On June 16, 2016, the U.S. Supreme Court issued its ruling in Universal Health Services, Inc. v. United States ex rel. Escobar.

The case involves Universal Health Services’ Medicaid reimbursement claims for mental health care services. The relators, Julio Escobar and Carmen Correa, alleged that their daughter was treated by unlicensed and unsupervised staff at a clinic owned and operated by Universal Health Services. They contended that Universal Health Services violated the False Claims Act (FCA) by submitting bills for staff members who were not properly licensed or supervised, as was required by Massachusetts regulations.

The District Court dismissed the complaint, finding that the relators failed to plead falsity, because the applicable Massachusetts regulations did not state that they were conditions of payment. Rather, they were conditions of participation. The First Circuit reversed, holding that compliance with the licensure and supervision regulations was a condition of payment. Universal Health Services had impliedly certified compliance with these regulations when it submitted claims for payment.

The Supreme Court held that this “implied certification theory” can be a basis for liability under the FCA but limited its application to situations in which the entity submitting a claim makes specific representations about its services but does not disclose its noncompliance with relevant laws or regulations.
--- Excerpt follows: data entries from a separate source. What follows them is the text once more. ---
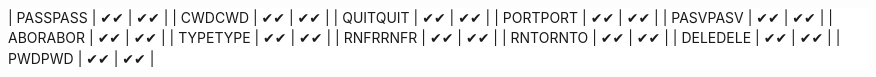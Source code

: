 |   <span data-ttu-id="3e26c-407">PASS</span><span class="sxs-lookup"><span data-stu-id="3e26c-407">PASS</span></span>   |                                          <span data-ttu-id="3e26c-408">✔</span><span class="sxs-lookup"><span data-stu-id="3e26c-408">✔</span></span>                                           |                                          <span data-ttu-id="3e26c-409">✔</span><span class="sxs-lookup"><span data-stu-id="3e26c-409">✔</span></span>                                          |
|   <span data-ttu-id="3e26c-410">CWD</span><span class="sxs-lookup"><span data-stu-id="3e26c-410">CWD</span></span>    |                                          <span data-ttu-id="3e26c-411">✔</span><span class="sxs-lookup"><span data-stu-id="3e26c-411">✔</span></span>                                           |                                          <span data-ttu-id="3e26c-412">✔</span><span class="sxs-lookup"><span data-stu-id="3e26c-412">✔</span></span>                                          |
|   <span data-ttu-id="3e26c-413">QUIT</span><span class="sxs-lookup"><span data-stu-id="3e26c-413">QUIT</span></span>   |                                          <span data-ttu-id="3e26c-414">✔</span><span class="sxs-lookup"><span data-stu-id="3e26c-414">✔</span></span>                                           |                                          <span data-ttu-id="3e26c-415">✔</span><span class="sxs-lookup"><span data-stu-id="3e26c-415">✔</span></span>                                          |
|   <span data-ttu-id="3e26c-416">PORT</span><span class="sxs-lookup"><span data-stu-id="3e26c-416">PORT</span></span>   |                                          <span data-ttu-id="3e26c-417">✔</span><span class="sxs-lookup"><span data-stu-id="3e26c-417">✔</span></span>                                           |                                          <span data-ttu-id="3e26c-418">✔</span><span class="sxs-lookup"><span data-stu-id="3e26c-418">✔</span></span>                                          |
|   <span data-ttu-id="3e26c-419">PASV</span><span class="sxs-lookup"><span data-stu-id="3e26c-419">PASV</span></span>   |                                          <span data-ttu-id="3e26c-420">✔</span><span class="sxs-lookup"><span data-stu-id="3e26c-420">✔</span></span>                                           |                                          <span data-ttu-id="3e26c-421">✔</span><span class="sxs-lookup"><span data-stu-id="3e26c-421">✔</span></span>                                          |
|   <span data-ttu-id="3e26c-422">ABOR</span><span class="sxs-lookup"><span data-stu-id="3e26c-422">ABOR</span></span>   |                                          <span data-ttu-id="3e26c-423">✔</span><span class="sxs-lookup"><span data-stu-id="3e26c-423">✔</span></span>                                           |                                          <span data-ttu-id="3e26c-424">✔</span><span class="sxs-lookup"><span data-stu-id="3e26c-424">✔</span></span>                                          |
|   <span data-ttu-id="3e26c-425">TYPE</span><span class="sxs-lookup"><span data-stu-id="3e26c-425">TYPE</span></span>   |                                          <span data-ttu-id="3e26c-426">✔</span><span class="sxs-lookup"><span data-stu-id="3e26c-426">✔</span></span>                                           |                                          <span data-ttu-id="3e26c-427">✔</span><span class="sxs-lookup"><span data-stu-id="3e26c-427">✔</span></span>                                          |
|   <span data-ttu-id="3e26c-428">RNFR</span><span class="sxs-lookup"><span data-stu-id="3e26c-428">RNFR</span></span>   |                                          <span data-ttu-id="3e26c-429">✔</span><span class="sxs-lookup"><span data-stu-id="3e26c-429">✔</span></span>                                           |                                          <span data-ttu-id="3e26c-430">✔</span><span class="sxs-lookup"><span data-stu-id="3e26c-430">✔</span></span>                                          |
|   <span data-ttu-id="3e26c-431">RNTO</span><span class="sxs-lookup"><span data-stu-id="3e26c-431">RNTO</span></span>   |                                          <span data-ttu-id="3e26c-432">✔</span><span class="sxs-lookup"><span data-stu-id="3e26c-432">✔</span></span>                                           |                                          <span data-ttu-id="3e26c-433">✔</span><span class="sxs-lookup"><span data-stu-id="3e26c-433">✔</span></span>                                          |
|   <span data-ttu-id="3e26c-434">DELE</span><span class="sxs-lookup"><span data-stu-id="3e26c-434">DELE</span></span>   |                                          <span data-ttu-id="3e26c-435">✔</span><span class="sxs-lookup"><span data-stu-id="3e26c-435">✔</span></span>                                           |                                          <span data-ttu-id="3e26c-436">✔</span><span class="sxs-lookup"><span data-stu-id="3e26c-436">✔</span></span>                                          |
|   <span data-ttu-id="3e26c-437">PWD</span><span class="sxs-lookup"><span data-stu-id="3e26c-437">PWD</span></span>    |                                          <span data-ttu-id="3e26c-438">✔</span><span class="sxs-lookup"><span data-stu-id="3e26c-438">✔</span></span>                                           |                                          <span data-ttu-id="3e26c-439">✔</span><span class="sxs-lookup"><span data-stu-id="3e26c-439">✔</span></span>                                          |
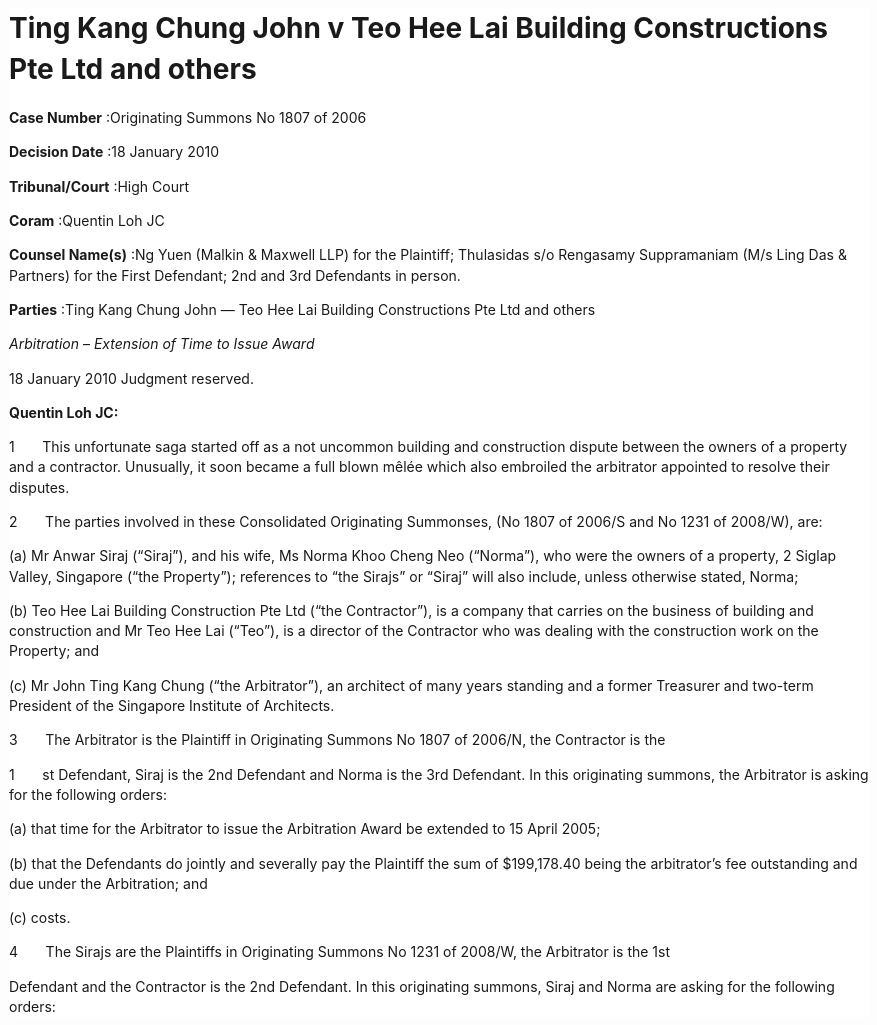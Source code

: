 # Ting Kang Chung John v Teo Hee Lai Building Constructions Pte Ltd and others 



**Case Number** :Originating Summons No 1807 of 2006 

**Decision Date** :18 January 2010 

**Tribunal/Court** :High Court 

**Coram** :Quentin Loh JC 

**Counsel Name(s)** :Ng Yuen (Malkin & Maxwell LLP) for the Plaintiff; Thulasidas s/o Rengasamy Suppramaniam (M/s Ling Das & Partners) for the First Defendant; 2nd and 3rd Defendants in person. 

**Parties** :Ting Kang Chung John — Teo Hee Lai Building Constructions Pte Ltd and others 

_Arbitration_ – _Extension of Time to Issue Award_ 

18 January 2010 Judgment reserved. 

**Quentin Loh JC:** 

1       This unfortunate saga started off as a not uncommon building and construction dispute between the owners of a property and a contractor. Unusually, it soon became a full blown mêlée which also embroiled the arbitrator appointed to resolve their disputes. 

2       The parties involved in these Consolidated Originating Summonses, (No 1807 of 2006/S and No 1231 of 2008/W), are: 

 (a) Mr Anwar Siraj (“Siraj”), and his wife, Ms Norma Khoo Cheng Neo (“Norma”), who were the owners of a property, 2 Siglap Valley, Singapore (“the Property”); references to “the Sirajs” or “Siraj” will also include, unless otherwise stated, Norma; 

 (b) Teo Hee Lai Building Construction Pte Ltd (“the Contractor”), is a company that carries on the business of building and construction and Mr Teo Hee Lai (“Teo”), is a director of the Contractor who was dealing with the construction work on the Property; and 

 (c) Mr John Ting Kang Chung (“the Arbitrator”), an architect of many years standing and a former Treasurer and two-term President of the Singapore Institute of Architects. 

3       The Arbitrator is the Plaintiff in Originating Summons No 1807 of 2006/N, the Contractor is the 

1       st Defendant, Siraj is the 2nd Defendant and Norma is the 3rd Defendant. In this originating summons, the Arbitrator is asking for the following orders: 

 (a) that time for the Arbitrator to issue the Arbitration Award be extended to 15 April 2005; 

 (b) that the Defendants do jointly and severally pay the Plaintiff the sum of $199,178.40 being the arbitrator’s fee outstanding and due under the Arbitration; and 

 (c) costs. 

4       The Sirajs are the Plaintiffs in Originating Summons No 1231 of 2008/W, the Arbitrator is the 1st 


Defendant and the Contractor is the 2nd Defendant. In this originating summons, Siraj and Norma are asking for the following orders: 
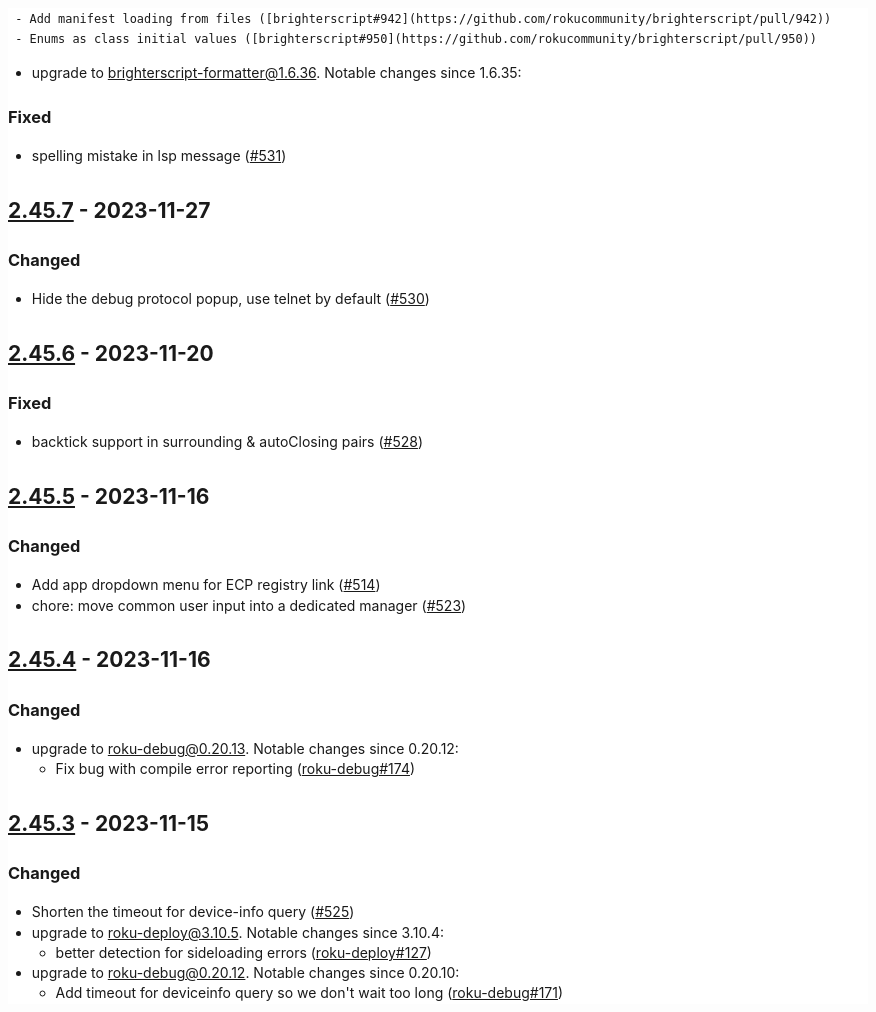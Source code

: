      - Add manifest loading from files ([brighterscript#942](https://github.com/rokucommunity/brighterscript/pull/942))
     - Enums as class initial values ([brighterscript#950](https://github.com/rokucommunity/brighterscript/pull/950))
 - upgrade to [brighterscript-formatter@1.6.36](https://github.com/rokucommunity/brighterscript-formatter/blob/master/CHANGELOG.md#1636---2023-12-07). Notable changes since 1.6.35:
### Fixed
 - spelling mistake in lsp message ([#531](https://github.com/rokucommunity/vscode-brightscript-language/pull/531))



## [2.45.7](https://github.com/rokucommunity/vscode-brightscript-language/compare/v2.45.6...v2.45.7) - 2023-11-27
### Changed
 - Hide the debug protocol popup, use telnet by default ([#530](https://github.com/rokucommunity/vscode-brightscript-language/pull/530))



## [2.45.6](https://github.com/rokucommunity/vscode-brightscript-language/compare/v2.45.5...v2.45.6) - 2023-11-20
### Fixed
 - backtick support in surrounding & autoClosing pairs ([#528](https://github.com/rokucommunity/vscode-brightscript-language/pull/528))



## [2.45.5](https://github.com/rokucommunity/vscode-brightscript-language/compare/v2.45.4...v2.45.5) - 2023-11-16
### Changed
 - Add app dropdown menu for ECP registry link ([#514](https://github.com/rokucommunity/vscode-brightscript-language/pull/514))
 - chore: move common user input into a dedicated manager ([#523](https://github.com/rokucommunity/vscode-brightscript-language/pull/523))



## [2.45.4](https://github.com/rokucommunity/vscode-brightscript-language/compare/v2.45.3...v2.45.4) - 2023-11-16
### Changed
 - upgrade to [roku-debug@0.20.13](https://github.com/rokucommunity/roku-debug/blob/master/CHANGELOG.md#02013---2023-11-16). Notable changes since 0.20.12:
     - Fix bug with compile error reporting ([roku-debug#174](https://github.com/rokucommunity/roku-debug/pull/174))



## [2.45.3](https://github.com/rokucommunity/vscode-brightscript-language/compare/v2.45.2...v2.45.3) - 2023-11-15
### Changed
 - Shorten the timeout for device-info query ([#525](https://github.com/rokucommunity/vscode-brightscript-language/pull/525))
 - upgrade to [roku-deploy@3.10.5](https://github.com/rokucommunity/roku-deploy/blob/master/CHANGELOG.md#3105---2023-11-14). Notable changes since 3.10.4:
     - better detection for sideloading errors ([roku-deploy#127](https://github.com/rokucommunity/roku-deploy/pull/127))
 - upgrade to [roku-debug@0.20.12](https://github.com/rokucommunity/roku-debug/blob/master/CHANGELOG.md#02012---2023-11-14). Notable changes since 0.20.10:
     - Add timeout for deviceinfo query so we don't wait too long ([roku-debug#171](https://github.com/rokucommunity/roku-debug/pull/171))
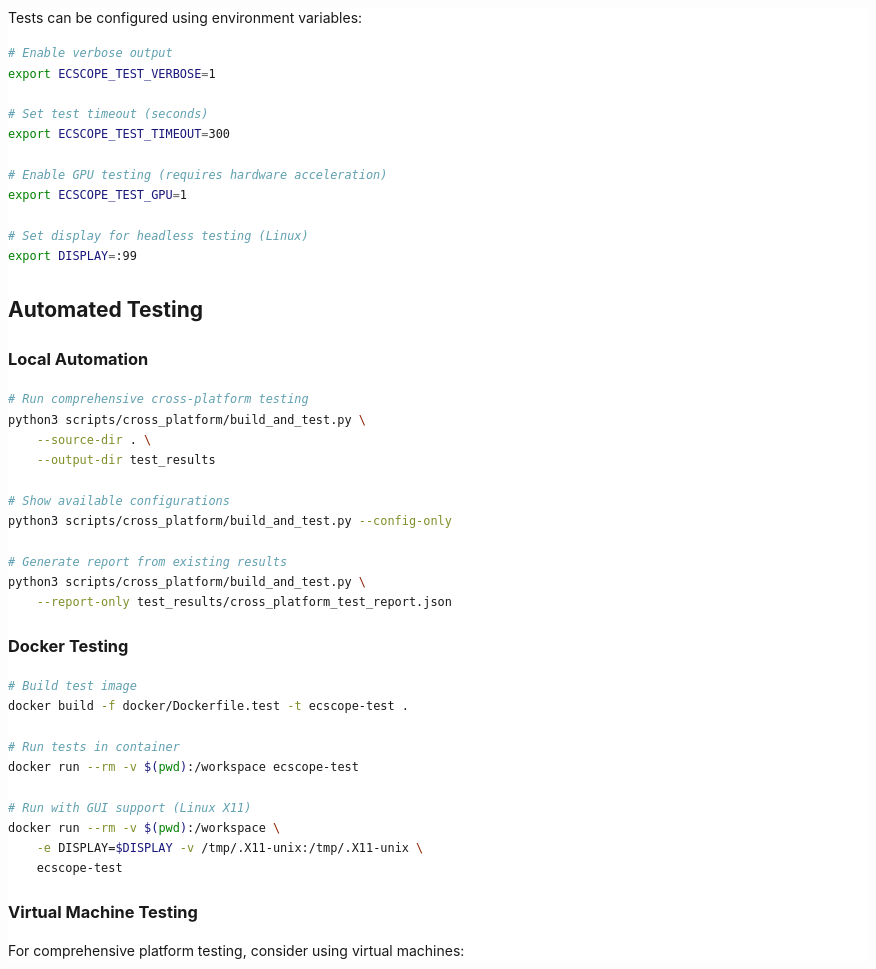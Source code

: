 Tests can be configured using environment variables:

```bash
# Enable verbose output
export ECSCOPE_TEST_VERBOSE=1

# Set test timeout (seconds)
export ECSCOPE_TEST_TIMEOUT=300

# Enable GPU testing (requires hardware acceleration)
export ECSCOPE_TEST_GPU=1

# Set display for headless testing (Linux)
export DISPLAY=:99
```

## Automated Testing

### Local Automation

```bash
# Run comprehensive cross-platform testing
python3 scripts/cross_platform/build_and_test.py \
    --source-dir . \
    --output-dir test_results

# Show available configurations
python3 scripts/cross_platform/build_and_test.py --config-only

# Generate report from existing results
python3 scripts/cross_platform/build_and_test.py \
    --report-only test_results/cross_platform_test_report.json
```

### Docker Testing

```bash
# Build test image
docker build -f docker/Dockerfile.test -t ecscope-test .

# Run tests in container
docker run --rm -v $(pwd):/workspace ecscope-test

# Run with GUI support (Linux X11)
docker run --rm -v $(pwd):/workspace \
    -e DISPLAY=$DISPLAY -v /tmp/.X11-unix:/tmp/.X11-unix \
    ecscope-test
```

### Virtual Machine Testing

For comprehensive platform testing, consider using virtual machines:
In the 8-0 ruling, the Court indicated that it does not agree with the First Circuit’s “…expansive view that any statutory, regulatory, or contractual violation is material so long as the defendant knows that the [g]overnment would be entitled to refuse payment were it aware of the violation.” As such, the Court vacated the First Circuit’s judgement and remanded the case for further proceedings consistent with the Court’s decision.

Notably, the Court also held that FCA liability for non-disclosure of violations does not depend on whether or not compliance with laws or regulations was an express condition of payment.

"A defendant can have 'actual knowledge' that a condition is material even if the [g]overnment does not expressly call it a condition of payment. What matters is not the label that the [g]overnment attaches to a requirement, but whether the defendant knowingly violated a requirement that the defendant knows is material to the [g]overnment's payment decision,” Justice Clarence Thomas wrote.

This holding effectively blurs the line between conditions of payment and conditions of participation in relation to the FCA.